3. En deuxième lieu, aux termes de l'article L. 421-1 du code de l'entrée et du séjour des étrangers et du droit d'asile : " L'étranger qui exerce une activité salariée sous contrat de travail à durée indéterminée se voit délivrer une carte de séjour temporaire portant la mention " salarié " d'une durée maximale d'un an. / La délivrance de cette carte de séjour est subordonnée à la détention préalable d'une autorisation de travail, dans les conditions prévues par les articles L. 5221-2 et suivants du code du travail. / Par dérogation aux dispositions de l'article L. 433-1, elle est prolongée d'un an si l'étranger se trouve involontairement privé d'emploi. Lors du renouvellement suivant, s'il est toujours privé d'emploi, il est statué sur son droit au séjour pour une durée équivalente à celle des droits qu'il a acquis à l'allocation d'assurance mentionnée à l'article L. 5422-1 du code du travail ". Aux termes de l'article L. 412-5 du même code : " La circonstance que la présence d'un étranger en France constitue une menace pour l'ordre public fait obstacle à la délivrance et au renouvellement de la carte de séjour temporaire, de la carte de séjour pluriannuelle et de l'autorisation provisoire de séjour prévue aux articles L. 425-4 ou L. 425-10 ainsi qu'à la délivrance de la carte de résident et de la carte de résident portant la mention " résident de longue durée-UE ". "

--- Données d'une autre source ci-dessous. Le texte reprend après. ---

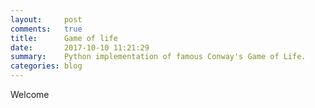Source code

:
```yaml
---
layout:     post
comments:   true
title:      Game of life
date:       2017-10-10 11:21:29
summary:    Python implementation of famous Conway's Game of Life.
categories: blog
---
```


Welcome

4. D'une part, il ressort des pièces du dossier que M. B... a obtenu, le 15 mars 2021, une autorisation de travail délivrée par les services de la direction régionale des entreprises, de la concurrence, de la consommation, du travail et de l'emploi du Val d'Oise, en vue d'occuper un poste de peintre au sein de la société IDF décoration située à Alfortville (Val de Marne). Il a toutefois travaillé pour la société K2 Peinture située à Villenave d'Ornon (Gironde) après avoir signé un contrat de travail avec cette société dès le 12 janvier 2021. Il n'a ainsi pas respecté les termes de son autorisation de travail. M. B... ne peut utilement se prévaloir de son ancienneté de travail au sein de cette dernière société pour contester le refus de titre qui lui est opposé sur le fondement de l'article L. 421-1 du code de l'entrée et du séjour des étrangers et du droit d'asile. Il ne peut davantage soutenir que son titre de séjour aurait dû être renouvelé sur le fondement des dispositions précitées du troisième alinéa de l'article L. 421-1 au motif qu'il a involontairement perdu son emploi au sein de la société IDF décoration du fait de la liquidation judiciaire de cette société, alors qu'il n'a travaillé pour le compte de cette société qu'avant mai 2020, soit avant l'obtention de l'autorisation de travail, et qu'il avait déjà obtenu le renouvellement de son titre de séjour le 9 avril 2021.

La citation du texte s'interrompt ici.